Ban disturbed by violence in Libya and the Middle East, calls for restraint
In a statement issued on Thursday night, the spokesperson said Mr. Ban “condemns the hateful film that appears to have been deliberately designed to sow bigotry and bloodshed,” and stressed that at this time of tensions there is a need for “dialogue, mutual respect and understanding.”
On Tuesday night, the United States Consulate in Benghazi, Libya, came under attack which led to the death of the ambassador to the country, Christopher Stevens and three other diplomats, and left other people injured.
According to initial media reports, those responsible carried out the attack in protest against an anti-Islamic video produced in the state of California by a US citizen.
Demonstrations against the film first erupted in Egypt on Tuesday, when Islamist protesters scaled the US embassy walls in the capital, Cairo, and replaced the flag with an Islamic one.

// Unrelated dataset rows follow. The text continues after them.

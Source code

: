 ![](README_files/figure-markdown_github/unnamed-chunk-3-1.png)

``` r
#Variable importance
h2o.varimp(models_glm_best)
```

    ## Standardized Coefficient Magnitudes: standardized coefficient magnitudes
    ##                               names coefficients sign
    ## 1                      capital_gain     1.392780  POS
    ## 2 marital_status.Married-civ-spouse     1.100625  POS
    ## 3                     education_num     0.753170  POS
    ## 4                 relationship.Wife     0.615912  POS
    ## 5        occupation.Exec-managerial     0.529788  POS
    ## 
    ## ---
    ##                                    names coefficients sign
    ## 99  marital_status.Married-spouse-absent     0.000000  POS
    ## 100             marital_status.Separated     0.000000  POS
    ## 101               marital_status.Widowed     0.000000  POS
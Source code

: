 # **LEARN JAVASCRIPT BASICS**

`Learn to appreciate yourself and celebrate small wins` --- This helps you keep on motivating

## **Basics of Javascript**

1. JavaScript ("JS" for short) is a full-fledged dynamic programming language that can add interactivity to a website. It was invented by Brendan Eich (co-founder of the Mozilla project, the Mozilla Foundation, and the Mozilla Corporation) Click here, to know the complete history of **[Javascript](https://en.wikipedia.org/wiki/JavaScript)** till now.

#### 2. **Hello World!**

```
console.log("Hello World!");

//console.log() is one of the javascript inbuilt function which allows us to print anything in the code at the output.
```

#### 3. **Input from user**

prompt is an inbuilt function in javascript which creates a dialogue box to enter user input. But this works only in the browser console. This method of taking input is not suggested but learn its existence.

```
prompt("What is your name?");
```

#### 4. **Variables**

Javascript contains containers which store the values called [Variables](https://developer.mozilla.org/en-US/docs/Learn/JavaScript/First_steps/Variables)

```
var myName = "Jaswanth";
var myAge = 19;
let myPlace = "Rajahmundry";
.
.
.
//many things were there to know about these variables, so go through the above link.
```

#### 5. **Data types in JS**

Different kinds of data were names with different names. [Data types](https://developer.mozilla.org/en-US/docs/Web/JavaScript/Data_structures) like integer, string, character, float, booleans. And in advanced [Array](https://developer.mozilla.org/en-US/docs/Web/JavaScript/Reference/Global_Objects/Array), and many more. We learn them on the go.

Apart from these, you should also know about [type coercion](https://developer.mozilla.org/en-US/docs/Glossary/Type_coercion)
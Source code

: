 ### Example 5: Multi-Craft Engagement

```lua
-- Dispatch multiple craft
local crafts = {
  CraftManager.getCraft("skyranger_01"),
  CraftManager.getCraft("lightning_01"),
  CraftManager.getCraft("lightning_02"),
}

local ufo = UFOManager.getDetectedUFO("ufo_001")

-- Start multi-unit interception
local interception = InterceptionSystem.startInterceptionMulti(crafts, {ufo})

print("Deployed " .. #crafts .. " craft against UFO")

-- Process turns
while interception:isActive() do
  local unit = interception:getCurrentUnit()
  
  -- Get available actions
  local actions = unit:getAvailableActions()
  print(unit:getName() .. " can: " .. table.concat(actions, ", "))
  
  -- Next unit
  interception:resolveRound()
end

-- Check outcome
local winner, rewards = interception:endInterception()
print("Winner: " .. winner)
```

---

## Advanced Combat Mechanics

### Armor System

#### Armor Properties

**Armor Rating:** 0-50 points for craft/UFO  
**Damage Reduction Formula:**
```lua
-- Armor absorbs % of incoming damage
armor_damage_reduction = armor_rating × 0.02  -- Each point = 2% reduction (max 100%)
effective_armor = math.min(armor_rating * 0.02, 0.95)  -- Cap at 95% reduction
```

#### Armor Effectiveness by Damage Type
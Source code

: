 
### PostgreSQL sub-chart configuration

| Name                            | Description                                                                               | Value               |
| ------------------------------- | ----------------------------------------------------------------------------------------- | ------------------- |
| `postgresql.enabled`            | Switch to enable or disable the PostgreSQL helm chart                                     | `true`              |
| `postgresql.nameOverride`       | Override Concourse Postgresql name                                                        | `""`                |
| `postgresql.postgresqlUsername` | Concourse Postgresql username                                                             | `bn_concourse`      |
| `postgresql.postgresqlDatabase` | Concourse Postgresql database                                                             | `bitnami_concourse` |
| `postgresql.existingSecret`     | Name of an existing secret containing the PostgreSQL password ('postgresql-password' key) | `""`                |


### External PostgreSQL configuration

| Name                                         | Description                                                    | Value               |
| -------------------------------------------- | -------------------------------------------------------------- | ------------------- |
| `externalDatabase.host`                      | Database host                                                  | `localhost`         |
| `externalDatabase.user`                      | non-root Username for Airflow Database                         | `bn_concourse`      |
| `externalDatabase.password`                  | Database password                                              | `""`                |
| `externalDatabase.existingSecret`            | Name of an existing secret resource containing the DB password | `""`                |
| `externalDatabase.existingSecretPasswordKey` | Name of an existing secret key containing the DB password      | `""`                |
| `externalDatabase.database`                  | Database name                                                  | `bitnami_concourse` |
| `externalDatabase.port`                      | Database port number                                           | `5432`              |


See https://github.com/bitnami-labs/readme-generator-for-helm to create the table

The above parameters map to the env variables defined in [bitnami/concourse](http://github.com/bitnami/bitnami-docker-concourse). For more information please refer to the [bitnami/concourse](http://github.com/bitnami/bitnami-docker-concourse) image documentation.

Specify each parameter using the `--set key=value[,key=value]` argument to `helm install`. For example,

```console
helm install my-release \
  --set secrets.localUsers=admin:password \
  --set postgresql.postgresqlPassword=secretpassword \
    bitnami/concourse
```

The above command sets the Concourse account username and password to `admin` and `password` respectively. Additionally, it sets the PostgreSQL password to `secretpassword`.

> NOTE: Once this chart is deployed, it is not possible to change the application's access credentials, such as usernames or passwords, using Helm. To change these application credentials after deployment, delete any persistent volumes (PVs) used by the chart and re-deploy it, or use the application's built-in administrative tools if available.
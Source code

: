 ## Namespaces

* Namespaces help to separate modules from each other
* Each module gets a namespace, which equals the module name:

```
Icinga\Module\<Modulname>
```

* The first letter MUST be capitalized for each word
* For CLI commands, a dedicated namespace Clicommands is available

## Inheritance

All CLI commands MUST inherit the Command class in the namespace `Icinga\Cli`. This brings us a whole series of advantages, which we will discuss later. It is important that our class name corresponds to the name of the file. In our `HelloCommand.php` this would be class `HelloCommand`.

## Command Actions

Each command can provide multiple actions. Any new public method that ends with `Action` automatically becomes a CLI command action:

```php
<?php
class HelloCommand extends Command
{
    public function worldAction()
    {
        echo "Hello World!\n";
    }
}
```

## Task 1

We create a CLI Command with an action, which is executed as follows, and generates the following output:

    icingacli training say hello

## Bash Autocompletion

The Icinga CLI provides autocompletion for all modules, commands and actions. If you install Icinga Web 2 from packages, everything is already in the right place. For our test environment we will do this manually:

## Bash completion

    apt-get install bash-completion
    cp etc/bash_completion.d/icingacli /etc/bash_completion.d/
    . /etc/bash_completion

The violence reportedly left more than 200 people injured.
On Thursday, demonstrators in Yemen stormed the US embassy compound, but were unable to break into the main building. The incident led to one death and injured 15 others.
Also on Thursday, the UN Assistance Mission in Afghanistan (UNAMA) issued a statement in which it deplored the film, describing it as “insulting and inflammatory,” and stressing that defamation of religion in all forms is unacceptable. The Mission called on all Afghans to exercise restraint and reject calls to violence or vicious behaviour.